Collection of Materials

Mangel an Rohstoffen, insbesondere von Metallen, für die Herstellung von Rüstungsgütern machte sich schon bald nach Kriegsbeginn bemerkbar. Auch hier wurde mithilfe von Sammelaktionen auf private Ressourcen zugegriffen. Ab dem Studienjahr 1914/15 erging an die Hochschulen die Aufforderung, sich an den Metallsammlungen zu beteiligen, insbesondere von Kupfer und anderen NE-Metallen. Die TH Wien spendete im Zuge der wiederholten Sammlungsaufrufe 1915 insgesamt acht Doppelzentner Kupfer, Messing und Blei, das Elektrotechnische Institut allein lieferte zusätzlich 11.136  kg Kupfer und 558  kg andere Buntmetalle ab.32 Der Vorschlag von Prof. Jüptner, das historische Kupferdach des Hauptgebäudes abzudecken und zu spenden, wurde allerdings vom Professorenkollegium einhellig abgelehnt und brachte der Hochschule außerdem eine herbe Rüge von Seiten der Zentralkommission für Denkmalpflege wegen eines solchen „Barbarismus“ ein.33 Einmütige Ablehnung, und zwar gleichermaßen von allen Hochschulen und Universitäten der Monarchie, gab es gegenüber der beabsichtigten Beschlagnahme allfälliger Platinvorräte, da Platin für viele wissenschaftliche Geräte und Analyseverfahren unabdingbar war. Die Technik-Professoren Bamberger, Wilhelm Suida und Vort­mann wiesen in einer eigenen Petition an das Ministerium darauf hin, dass Platin auch für die kriegswichtige Auftragsforschung benötigt werde.34 Ebenfalls aufgrund amtlicher Aufforderungen wurden an das k. u. k. technische Militärkomitee Fernrohre und andere optische Sehhilfen abgeliefert. Sie erwiesen sich allerdings in den meisten Fällen als völlig veraltet oder für eine militärische Verwendung unbrauchbar und wurden wieder retourniert.35 Intensiv beansprucht wurden dagegen die Räumlichkeiten, insbesondere die Laboratorien der TH Wien. Diese wurden von den verschiedensten öffentlichen Stellen, zivilen wie militärischen, zur Nutzung angefordert und, da sie wegen der immer geringer werdenden Zahl an Studierenden oft leer standen, zunächst auch bereitwillig überlassen.
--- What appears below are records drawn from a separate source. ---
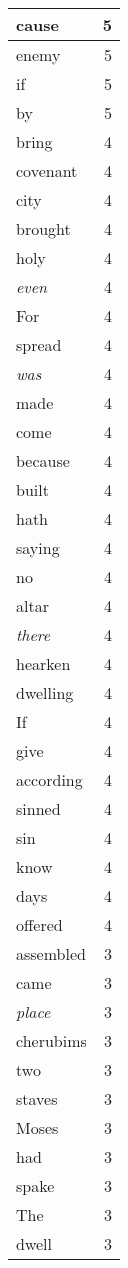 \begin{center}
\begin{longtable}{l|r}
cause & 5 \\ \hline
enemy & 5 \\ \hline
if & 5 \\ \hline
by & 5 \\ \hline
bring & 4 \\ \hline
covenant & 4 \\ \hline
city & 4 \\ \hline
brought & 4 \\ \hline
holy & 4 \\ \hline
\emph{even} & 4 \\ \hline
For & 4 \\ \hline
spread & 4 \\ \hline
\emph{was} & 4 \\ \hline
made & 4 \\ \hline
come & 4 \\ \hline
because & 4 \\ \hline
built & 4 \\ \hline
hath & 4 \\ \hline
saying & 4 \\ \hline
no & 4 \\ \hline
altar & 4 \\ \hline
\emph{there} & 4 \\ \hline
hearken & 4 \\ \hline
dwelling & 4 \\ \hline
If & 4 \\ \hline
give & 4 \\ \hline
according & 4 \\ \hline
sinned & 4 \\ \hline
sin & 4 \\ \hline
know & 4 \\ \hline
days & 4 \\ \hline
offered & 4 \\ \hline
assembled & 3 \\ \hline
came & 3 \\ \hline
\emph{place} & 3 \\ \hline
cherubims & 3 \\ \hline
two & 3 \\ \hline
staves & 3 \\ \hline
Moses & 3 \\ \hline
had & 3 \\ \hline
spake & 3 \\ \hline
The & 3 \\ \hline
dwell & 3 \\ \hline

\end{longtable}
\end{center}
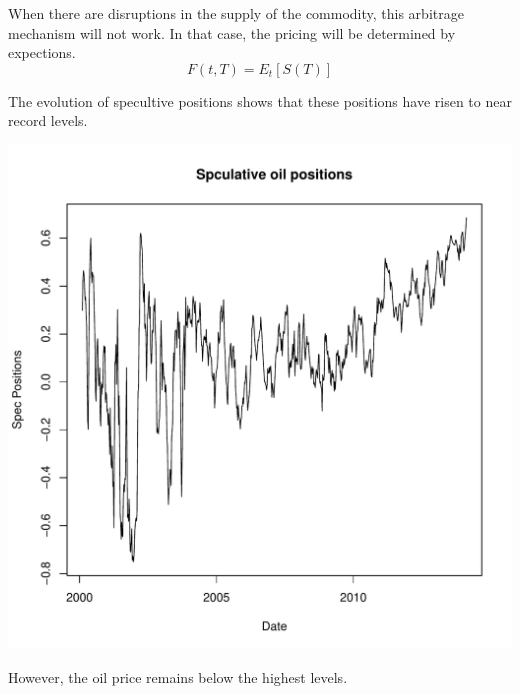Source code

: \documentclass[12pt, a4paper, oneside]{article}\usepackage{graphicx, color}
\makeatletter
\def\maxwidth{ %
  \ifdim\Gin@nat@width>\linewidth
    \linewidth
  \else
    \Gin@nat@width
  \fi
}
\newenvironment{knitrout}{}{} %
\makeatother
\begin{document}
When there are disruptions in the supply of the commodity, this arbitrage mechanism will not work. In that case, the pricing will be determined by expections. 
\begin{equation*}
F(t, T) = E_t[S(T)]
\end{equation*}





The evolution of specultive positions shows that these positions have risen to near record levels.   
\begin{knitrout}
\color{fgcolor}

{\centering \includegraphics[width=\maxwidth]{figure/Oilspec} 

}



\end{knitrout}

However, the oil price remains below the highest levels. 
\end{document}
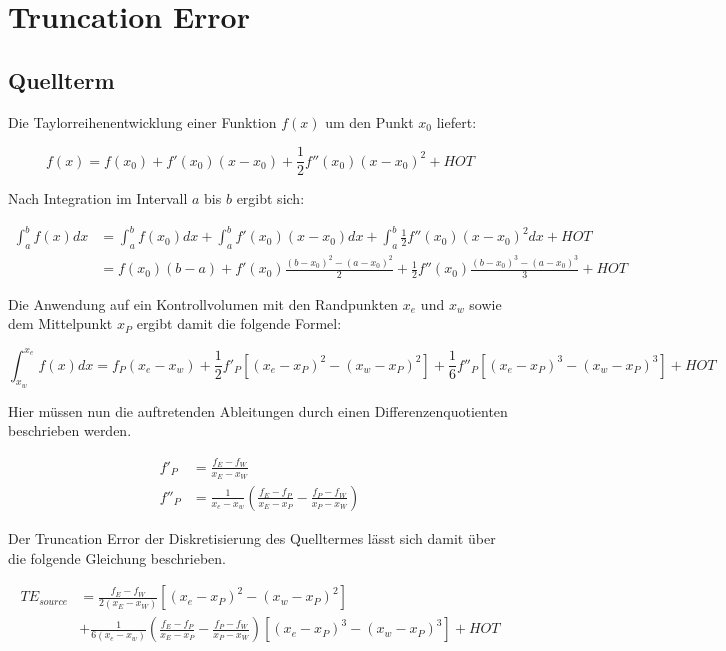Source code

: \documentclass[10pt, ngerman,colorback,accentcolor=tud2d]{tudreport}
\begin{document}
\chapter{Truncation Error}
\label{cha:Truncation Error}

\section{Quellterm}
\label{sec:Quellterm}


Die Taylorreihenentwicklung einer Funktion $f(x)$ um den Punkt $x_0$
liefert:

\begin{equation*}
  f(x) = f(x_0) + f'(x_0)(x-x_0) + \frac{1}{2} f''(x_0)(x-x_0)^2 + HOT
\end{equation*}

Nach Integration im Intervall $a$ bis $b$ ergibt sich:

\begin{align*}
  \int_a^b f(x) dx &= \int_a^b f(x_0) dx + \int_a^b f'(x_0)(x-x_0) dx
+ \int_a^b \frac{1}{2} f''(x_0)(x-x_0)^2 dx + HOT\\
&= f(x_0) (b-a) + f'(x_0) \frac{(b-x_0)^2-(a-x_0)^2}{2}
+ \frac{1}{2} f''(x_0) \frac{(b-x_0)^3-(a-x_0)^3}{3} +HOT
\end{align*}

Die Anwendung auf ein Kontrollvolumen mit den Randpunkten $x_e$ und
$x_w$ sowie dem Mittelpunkt $x_P$ ergibt damit die folgende Formel:

\begin{equation*}
  \int_{x_w}^{x_e} f(x)dx = f_P(x_e-x_w)
+ \frac{1}{2} f'_P \left[{(x_e-x_P)^2-(x_w-x_P)^2}\right]
+ \frac{1}{6} f''_P \left[{{(x_e-x_P)}^3-{(x_w-x_P)}^3}\right] + HOT
\end{equation*}

Hier müssen nun die auftretenden Ableitungen durch einen Differenzenquotienten
beschrieben werden.

\begin{align*}
  f'_P &=\frac{f_E-f_W}{x_E-x_W} \\
  f''_P &= \frac{1}{x_e-x_w}\left(\frac{f_E-f_P}{x_E-x_P}-\frac{f_P-f_W}{x_P-x_W}\right)
\end{align*}

Der Truncation Error der Diskretisierung des Quelltermes lässt sich damit über die
folgende Gleichung beschrieben.

\begin{align}
  TE_{source} &=
 \frac{f_E-f_W}{2(x_E-x_W)}  \left[{(x_e-x_P)^2-(x_w-x_P)^2}\right]\\
&+\frac{1}{6(x_e-x_w)}\left(\frac{f_E-f_P}{x_E-x_P}-\frac{f_P-f_W}{x_P-x_W}\right)
  \left[{{(x_e-x_P)}^3-{(x_w-x_P)}^3}\right] + HOT
\end{align}
\end{document}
A lack of raw materials, in particular metals, for the production of armaments became evident soon after the war had started. Here, too, collection campaigns sourced private resources. Starting in the 1914–15 school year, universities were also summoned to contribute to the collection of materials, in particular copper and other non-ferrous metals. In the course of recurring campaigns in 1915, the TH Wien donated a total of eight quintals of copper, brass, and lead; the Electrical Engineering Department alone provided an additional 11,136 kilograms of copper and 558 kilograms of other non-ferrous metals.32 Professor Jüptner’s proposal to strip and donate the historical copper roof of the main building, however, was universally dismissed by the Council of Professors, and earned the TH a serious reprimand from the Monuments Office because of its “barbarism”.33 The proposed requisitioning of possible platinum stocks was also met with universal refusal from all Hochschulen and universities of the Monarchy, as platinum was indispensable to many scientific apparatuses and analytical methods. In their petition to the Ministry, TH professors Max Bamberger, Wilhelm Suida, and Georg Vortmann emphasised that platinum was also necessary for war-related research commissions.34 In accordance with official requests, telescopes and other optical visual aids were submitted to the Imperial and Royal Technical Military Committee. In most cases, however, they proved to be completely out-dated or unsuitable for military use, and were duly returned.35 What was intensely utilised, on the other hand, were the premises, in particular the TH Wien laboratories. They were requisitioned for use by different public agencies, civil as well as military, and initially readily relinquished, as they often went unused due to the decreasing number of students.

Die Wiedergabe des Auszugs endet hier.